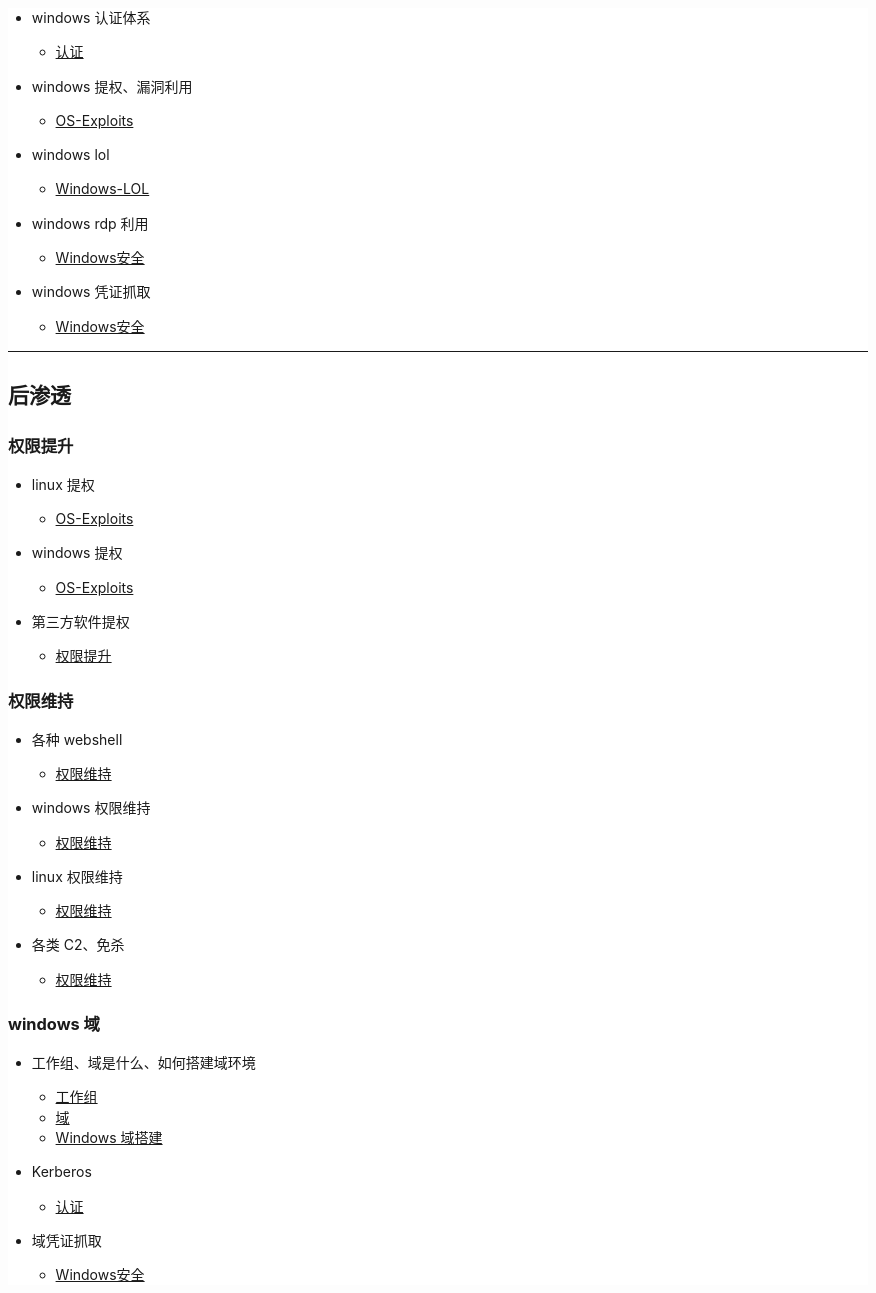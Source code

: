 - windows 认证体系
    - [认证](./1earn/Integrated/Windows/笔记/认证.md)

- windows 提权、漏洞利用
    - [OS-Exploits](./1earn/Security/RedTeam/OS安全/OS-Exploits.md#windows)

- windows lol
    - [Windows-LOL](./1earn/Security/RedTeam/OS安全/实验/Windows-LOL.md)

- windows rdp 利用
    - [Windows安全](./1earn/Security/RedTeam/OS安全/Windows安全.md#rdp)

- windows 凭证抓取
    - [Windows安全](./1earn/Security/RedTeam/OS安全/Windows安全.md#认证)

---

## 后渗透

### 权限提升

- linux 提权
    - [OS-Exploits](./1earn/Security/RedTeam/OS安全/OS-Exploits.md#linux)

- windows 提权
    - [OS-Exploits](./1earn/Security/RedTeam/OS安全/OS-Exploits.md#windows)

- 第三方软件提权
    - [权限提升](./1earn/Security/RedTeam/后渗透/权限提升.md)

### 权限维持

- 各种 webshell
    - [权限维持](./1earn/Security/RedTeam/后渗透/权限维持.md#web)

- windows 权限维持
    - [权限维持](./1earn/Security/RedTeam/后渗透/权限维持.md#win)

- linux 权限维持
    - [权限维持](./1earn/Security/RedTeam/后渗透/权限维持.md#linux)

- 各类 C2、免杀
    - [权限维持](./1earn/Security/RedTeam/后渗透/权限维持.md#c2-rat)

### windows 域

- 工作组、域是什么、如何搭建域环境
    - [工作组](./1earn/Integrated/Windows/笔记/工作组.md)
    - [域](./1earn/Integrated/Windows/笔记/域.md)
    - [Windows 域搭建](./1earn/Integrated/Windows/实验/Windows域搭建.md)

- Kerberos
    - [认证](./1earn/Integrated/Windows/笔记/认证.md#域认证)

- 域凭证抓取
    - [Windows安全](./1earn/Security/RedTeam/OS安全/Windows安全.md#域)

+===+

**Instructions for the task**
Check each line in the records above for the word "Windows安全". Return those that have it.

**Expected answer**
    - [Windows安全](./1earn/Security/RedTeam/OS安全/Windows安全.md#rdp)
    - [Windows安全](./1earn/Security/RedTeam/OS安全/Windows安全.md#认证)
    - [Windows安全](./1earn/Security/RedTeam/OS安全/Windows安全.md#域)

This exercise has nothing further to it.